Work order ▸
Copy out the data line by line exactly, from its start to the line bearing "#### **Do you", inclusive.

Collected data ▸
****
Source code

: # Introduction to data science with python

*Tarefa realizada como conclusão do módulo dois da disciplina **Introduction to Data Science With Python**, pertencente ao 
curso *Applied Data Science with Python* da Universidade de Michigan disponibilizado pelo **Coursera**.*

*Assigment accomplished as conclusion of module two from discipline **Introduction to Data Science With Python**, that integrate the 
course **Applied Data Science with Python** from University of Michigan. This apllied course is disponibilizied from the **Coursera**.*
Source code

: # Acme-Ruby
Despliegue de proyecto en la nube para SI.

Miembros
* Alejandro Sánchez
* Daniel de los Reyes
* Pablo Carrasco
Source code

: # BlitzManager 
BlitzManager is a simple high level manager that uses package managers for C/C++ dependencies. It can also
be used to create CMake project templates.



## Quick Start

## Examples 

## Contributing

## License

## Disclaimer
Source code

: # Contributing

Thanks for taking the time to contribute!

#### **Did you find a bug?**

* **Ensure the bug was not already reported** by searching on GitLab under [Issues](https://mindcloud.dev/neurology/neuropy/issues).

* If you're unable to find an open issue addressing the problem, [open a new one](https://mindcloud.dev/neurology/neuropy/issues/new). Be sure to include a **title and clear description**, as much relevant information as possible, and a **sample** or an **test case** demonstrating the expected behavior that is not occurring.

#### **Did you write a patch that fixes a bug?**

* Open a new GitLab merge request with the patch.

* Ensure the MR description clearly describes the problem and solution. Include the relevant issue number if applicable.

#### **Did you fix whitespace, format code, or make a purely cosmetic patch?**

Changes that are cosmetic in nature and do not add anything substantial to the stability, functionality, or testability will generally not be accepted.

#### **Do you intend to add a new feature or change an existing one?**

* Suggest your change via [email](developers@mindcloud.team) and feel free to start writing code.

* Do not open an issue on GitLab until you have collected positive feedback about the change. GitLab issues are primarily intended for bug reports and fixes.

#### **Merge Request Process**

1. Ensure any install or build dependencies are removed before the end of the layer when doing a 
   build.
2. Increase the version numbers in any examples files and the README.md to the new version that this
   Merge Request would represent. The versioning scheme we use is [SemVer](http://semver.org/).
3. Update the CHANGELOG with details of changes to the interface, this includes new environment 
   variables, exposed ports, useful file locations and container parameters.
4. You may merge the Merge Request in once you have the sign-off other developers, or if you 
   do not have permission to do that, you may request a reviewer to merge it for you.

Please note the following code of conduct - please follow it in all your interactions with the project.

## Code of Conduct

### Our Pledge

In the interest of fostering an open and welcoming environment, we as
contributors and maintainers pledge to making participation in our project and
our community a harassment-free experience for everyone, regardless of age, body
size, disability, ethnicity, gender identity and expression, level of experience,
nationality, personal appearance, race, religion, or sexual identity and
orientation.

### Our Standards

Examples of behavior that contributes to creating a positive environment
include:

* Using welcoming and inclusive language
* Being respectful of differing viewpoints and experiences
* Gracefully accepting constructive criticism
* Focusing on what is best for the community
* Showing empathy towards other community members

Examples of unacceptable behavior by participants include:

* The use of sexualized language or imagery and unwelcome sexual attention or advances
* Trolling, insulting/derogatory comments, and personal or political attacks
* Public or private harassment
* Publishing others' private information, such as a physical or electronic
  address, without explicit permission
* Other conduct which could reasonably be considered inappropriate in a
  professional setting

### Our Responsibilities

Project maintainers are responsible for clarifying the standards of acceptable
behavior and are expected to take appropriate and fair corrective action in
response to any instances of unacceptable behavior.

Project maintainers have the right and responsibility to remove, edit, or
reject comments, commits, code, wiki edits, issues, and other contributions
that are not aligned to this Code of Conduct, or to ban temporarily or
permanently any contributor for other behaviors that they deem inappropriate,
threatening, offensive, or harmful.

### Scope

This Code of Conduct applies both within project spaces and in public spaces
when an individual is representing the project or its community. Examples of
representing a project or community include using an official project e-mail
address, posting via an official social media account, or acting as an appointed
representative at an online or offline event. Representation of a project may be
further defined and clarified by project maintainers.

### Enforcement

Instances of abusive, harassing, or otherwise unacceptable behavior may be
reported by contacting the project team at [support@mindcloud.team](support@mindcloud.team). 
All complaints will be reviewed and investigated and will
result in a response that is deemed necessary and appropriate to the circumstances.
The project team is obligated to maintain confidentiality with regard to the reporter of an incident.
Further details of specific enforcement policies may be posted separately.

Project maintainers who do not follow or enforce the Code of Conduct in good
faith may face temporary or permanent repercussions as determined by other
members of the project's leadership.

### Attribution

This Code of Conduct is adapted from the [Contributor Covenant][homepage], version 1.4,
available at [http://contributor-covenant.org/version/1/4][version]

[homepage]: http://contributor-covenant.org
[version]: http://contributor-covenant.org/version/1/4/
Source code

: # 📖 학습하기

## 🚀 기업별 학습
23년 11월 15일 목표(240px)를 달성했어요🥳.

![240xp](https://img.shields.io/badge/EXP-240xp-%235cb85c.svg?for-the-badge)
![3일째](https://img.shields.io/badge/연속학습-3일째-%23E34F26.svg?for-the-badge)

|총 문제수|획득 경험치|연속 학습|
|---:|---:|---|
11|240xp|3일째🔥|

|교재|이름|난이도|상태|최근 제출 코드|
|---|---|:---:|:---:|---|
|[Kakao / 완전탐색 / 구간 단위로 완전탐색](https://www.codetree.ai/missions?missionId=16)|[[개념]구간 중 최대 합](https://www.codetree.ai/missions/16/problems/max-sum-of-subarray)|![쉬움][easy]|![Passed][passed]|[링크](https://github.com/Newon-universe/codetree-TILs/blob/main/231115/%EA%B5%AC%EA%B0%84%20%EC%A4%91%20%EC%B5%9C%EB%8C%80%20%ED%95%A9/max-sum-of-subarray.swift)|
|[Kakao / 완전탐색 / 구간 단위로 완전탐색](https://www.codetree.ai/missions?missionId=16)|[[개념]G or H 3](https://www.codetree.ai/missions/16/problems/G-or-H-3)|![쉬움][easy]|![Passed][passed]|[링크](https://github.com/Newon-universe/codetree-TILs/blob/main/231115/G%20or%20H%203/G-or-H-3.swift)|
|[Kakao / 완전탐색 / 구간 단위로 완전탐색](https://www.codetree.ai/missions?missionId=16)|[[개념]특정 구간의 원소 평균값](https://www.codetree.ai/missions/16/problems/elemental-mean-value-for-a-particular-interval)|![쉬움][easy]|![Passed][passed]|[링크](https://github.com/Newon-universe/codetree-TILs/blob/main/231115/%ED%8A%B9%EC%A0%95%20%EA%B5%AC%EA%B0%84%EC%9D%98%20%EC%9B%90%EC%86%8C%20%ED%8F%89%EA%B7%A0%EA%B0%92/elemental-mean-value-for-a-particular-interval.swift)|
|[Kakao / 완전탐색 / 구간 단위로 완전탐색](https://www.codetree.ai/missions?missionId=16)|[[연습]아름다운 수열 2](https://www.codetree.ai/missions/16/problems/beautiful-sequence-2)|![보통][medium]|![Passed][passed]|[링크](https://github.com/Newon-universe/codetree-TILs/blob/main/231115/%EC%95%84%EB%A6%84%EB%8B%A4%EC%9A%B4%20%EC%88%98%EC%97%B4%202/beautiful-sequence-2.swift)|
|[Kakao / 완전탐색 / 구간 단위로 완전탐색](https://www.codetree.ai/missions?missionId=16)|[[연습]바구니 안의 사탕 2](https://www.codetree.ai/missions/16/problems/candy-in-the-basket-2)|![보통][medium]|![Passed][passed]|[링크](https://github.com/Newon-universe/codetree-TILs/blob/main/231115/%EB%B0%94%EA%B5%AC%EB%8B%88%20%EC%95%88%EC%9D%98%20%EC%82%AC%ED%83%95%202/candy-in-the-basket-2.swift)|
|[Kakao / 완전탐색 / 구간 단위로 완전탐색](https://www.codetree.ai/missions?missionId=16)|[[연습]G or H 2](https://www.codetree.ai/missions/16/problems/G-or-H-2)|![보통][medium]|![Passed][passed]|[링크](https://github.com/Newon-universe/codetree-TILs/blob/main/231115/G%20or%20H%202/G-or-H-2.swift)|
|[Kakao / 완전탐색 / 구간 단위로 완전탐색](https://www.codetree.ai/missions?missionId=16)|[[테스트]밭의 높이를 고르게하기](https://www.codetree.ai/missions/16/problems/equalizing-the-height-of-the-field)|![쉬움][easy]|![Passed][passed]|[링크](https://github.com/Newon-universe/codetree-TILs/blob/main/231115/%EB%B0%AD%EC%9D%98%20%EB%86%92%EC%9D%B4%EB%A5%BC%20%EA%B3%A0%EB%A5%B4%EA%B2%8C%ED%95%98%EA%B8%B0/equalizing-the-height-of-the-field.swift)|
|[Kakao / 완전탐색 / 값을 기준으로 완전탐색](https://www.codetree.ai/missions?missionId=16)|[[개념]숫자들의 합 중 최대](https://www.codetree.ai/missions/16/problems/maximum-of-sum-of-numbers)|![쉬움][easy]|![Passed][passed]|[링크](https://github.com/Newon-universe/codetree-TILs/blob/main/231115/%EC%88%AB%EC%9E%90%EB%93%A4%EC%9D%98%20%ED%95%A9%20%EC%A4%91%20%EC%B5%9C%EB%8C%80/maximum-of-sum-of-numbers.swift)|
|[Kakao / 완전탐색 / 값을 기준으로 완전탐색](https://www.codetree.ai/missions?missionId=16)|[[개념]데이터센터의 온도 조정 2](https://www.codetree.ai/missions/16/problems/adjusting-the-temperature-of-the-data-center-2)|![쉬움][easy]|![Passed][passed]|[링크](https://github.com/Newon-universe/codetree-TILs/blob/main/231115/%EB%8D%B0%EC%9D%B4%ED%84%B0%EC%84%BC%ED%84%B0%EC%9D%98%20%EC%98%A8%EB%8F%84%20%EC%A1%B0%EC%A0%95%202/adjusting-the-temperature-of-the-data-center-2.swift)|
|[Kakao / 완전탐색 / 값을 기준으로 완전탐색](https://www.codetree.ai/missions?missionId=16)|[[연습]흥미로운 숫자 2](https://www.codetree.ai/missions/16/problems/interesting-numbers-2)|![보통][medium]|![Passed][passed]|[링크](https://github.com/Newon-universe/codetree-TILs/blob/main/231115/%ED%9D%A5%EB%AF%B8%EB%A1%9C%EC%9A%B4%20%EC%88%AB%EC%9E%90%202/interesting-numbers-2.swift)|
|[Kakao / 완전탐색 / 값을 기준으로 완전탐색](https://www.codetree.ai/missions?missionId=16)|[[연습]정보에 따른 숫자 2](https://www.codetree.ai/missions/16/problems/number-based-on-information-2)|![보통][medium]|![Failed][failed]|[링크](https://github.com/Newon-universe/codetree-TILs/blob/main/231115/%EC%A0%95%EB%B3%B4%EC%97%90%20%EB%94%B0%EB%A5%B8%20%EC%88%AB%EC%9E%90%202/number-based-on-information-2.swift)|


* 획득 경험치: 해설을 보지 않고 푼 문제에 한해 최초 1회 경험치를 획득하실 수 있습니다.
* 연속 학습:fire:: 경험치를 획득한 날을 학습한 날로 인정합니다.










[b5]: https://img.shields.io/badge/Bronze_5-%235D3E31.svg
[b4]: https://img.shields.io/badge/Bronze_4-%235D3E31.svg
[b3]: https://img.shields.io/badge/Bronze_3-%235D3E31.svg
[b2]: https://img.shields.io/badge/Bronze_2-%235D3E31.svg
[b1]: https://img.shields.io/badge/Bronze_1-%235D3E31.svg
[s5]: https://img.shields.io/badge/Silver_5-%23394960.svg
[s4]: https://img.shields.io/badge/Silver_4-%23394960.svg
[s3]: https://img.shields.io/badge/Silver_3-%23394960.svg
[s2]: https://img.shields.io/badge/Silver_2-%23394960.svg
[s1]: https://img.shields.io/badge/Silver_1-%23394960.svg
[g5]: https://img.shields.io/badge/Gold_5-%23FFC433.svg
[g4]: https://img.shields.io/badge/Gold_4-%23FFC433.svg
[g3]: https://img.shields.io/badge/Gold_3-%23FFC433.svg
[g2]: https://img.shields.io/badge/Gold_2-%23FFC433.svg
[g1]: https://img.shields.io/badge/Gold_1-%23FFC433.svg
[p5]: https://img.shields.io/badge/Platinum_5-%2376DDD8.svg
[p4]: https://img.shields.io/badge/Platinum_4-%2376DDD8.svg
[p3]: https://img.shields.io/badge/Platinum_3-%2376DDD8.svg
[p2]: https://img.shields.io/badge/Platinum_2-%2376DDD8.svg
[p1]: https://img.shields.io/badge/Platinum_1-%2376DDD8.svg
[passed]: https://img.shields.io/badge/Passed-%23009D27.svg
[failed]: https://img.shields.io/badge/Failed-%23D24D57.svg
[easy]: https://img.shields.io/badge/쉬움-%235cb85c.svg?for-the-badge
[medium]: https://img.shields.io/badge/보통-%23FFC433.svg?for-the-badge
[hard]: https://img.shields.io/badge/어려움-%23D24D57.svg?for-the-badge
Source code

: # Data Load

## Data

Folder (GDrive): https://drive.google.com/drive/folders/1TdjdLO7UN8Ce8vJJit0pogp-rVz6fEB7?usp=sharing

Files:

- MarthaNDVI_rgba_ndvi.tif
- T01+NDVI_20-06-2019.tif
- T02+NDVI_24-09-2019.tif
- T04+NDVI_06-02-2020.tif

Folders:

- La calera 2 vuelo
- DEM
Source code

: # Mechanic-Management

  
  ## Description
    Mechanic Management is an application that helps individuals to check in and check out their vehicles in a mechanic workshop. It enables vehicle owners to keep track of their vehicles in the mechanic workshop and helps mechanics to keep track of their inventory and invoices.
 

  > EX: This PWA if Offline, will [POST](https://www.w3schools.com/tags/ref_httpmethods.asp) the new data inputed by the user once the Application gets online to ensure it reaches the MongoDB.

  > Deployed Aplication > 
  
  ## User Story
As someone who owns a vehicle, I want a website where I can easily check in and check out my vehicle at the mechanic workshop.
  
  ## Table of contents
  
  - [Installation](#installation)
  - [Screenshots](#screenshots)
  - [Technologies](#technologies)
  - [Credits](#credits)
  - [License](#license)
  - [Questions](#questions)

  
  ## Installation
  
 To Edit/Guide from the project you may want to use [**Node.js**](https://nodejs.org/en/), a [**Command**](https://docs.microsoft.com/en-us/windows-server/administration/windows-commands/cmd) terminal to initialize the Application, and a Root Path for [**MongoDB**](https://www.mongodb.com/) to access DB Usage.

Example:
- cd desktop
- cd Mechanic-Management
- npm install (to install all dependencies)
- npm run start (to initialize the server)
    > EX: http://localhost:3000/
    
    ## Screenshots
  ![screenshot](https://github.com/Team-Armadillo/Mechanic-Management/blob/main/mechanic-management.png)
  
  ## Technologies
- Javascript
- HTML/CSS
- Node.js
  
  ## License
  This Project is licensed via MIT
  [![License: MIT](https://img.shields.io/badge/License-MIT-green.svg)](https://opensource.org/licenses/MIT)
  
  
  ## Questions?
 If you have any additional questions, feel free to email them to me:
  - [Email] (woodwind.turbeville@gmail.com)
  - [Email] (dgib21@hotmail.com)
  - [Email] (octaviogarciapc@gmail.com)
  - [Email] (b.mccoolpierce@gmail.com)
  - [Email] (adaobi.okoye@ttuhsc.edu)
****
Task solution ▸
Source code

: # Introduction to data science with python

*Tarefa realizada como conclusão do módulo dois da disciplina **Introduction to Data Science With Python**, pertencente ao 
curso *Applied Data Science with Python* da Universidade de Michigan disponibilizado pelo **Coursera**.*

*Assigment accomplished as conclusion of module two from discipline **Introduction to Data Science With Python**, that integrate the 
course **Applied Data Science with Python** from University of Michigan. This apllied course is disponibilizied from the **Coursera**.*
Source code

: # Acme-Ruby
Despliegue de proyecto en la nube para SI.

Miembros
* Alejandro Sánchez
* Daniel de los Reyes
* Pablo Carrasco
Source code

: # BlitzManager 
BlitzManager is a simple high level manager that uses package managers for C/C++ dependencies. It can also
be used to create CMake project templates.



## Quick Start

## Examples 

## Contributing

## License

## Disclaimer
Source code

: # Contributing

Thanks for taking the time to contribute!

#### **Did you find a bug?**

* **Ensure the bug was not already reported** by searching on GitLab under [Issues](https://mindcloud.dev/neurology/neuropy/issues).

* If you're unable to find an open issue addressing the problem, [open a new one](https://mindcloud.dev/neurology/neuropy/issues/new). Be sure to include a **title and clear description**, as much relevant information as possible, and a **sample** or an **test case** demonstrating the expected behavior that is not occurring.

#### **Did you write a patch that fixes a bug?**

* Open a new GitLab merge request with the patch.

* Ensure the MR description clearly describes the problem and solution. Include the relevant issue number if applicable.

#### **Did you fix whitespace, format code, or make a purely cosmetic patch?**

Changes that are cosmetic in nature and do not add anything substantial to the stability, functionality, or testability will generally not be accepted.

#### **Do you intend to add a new feature or change an existing one?**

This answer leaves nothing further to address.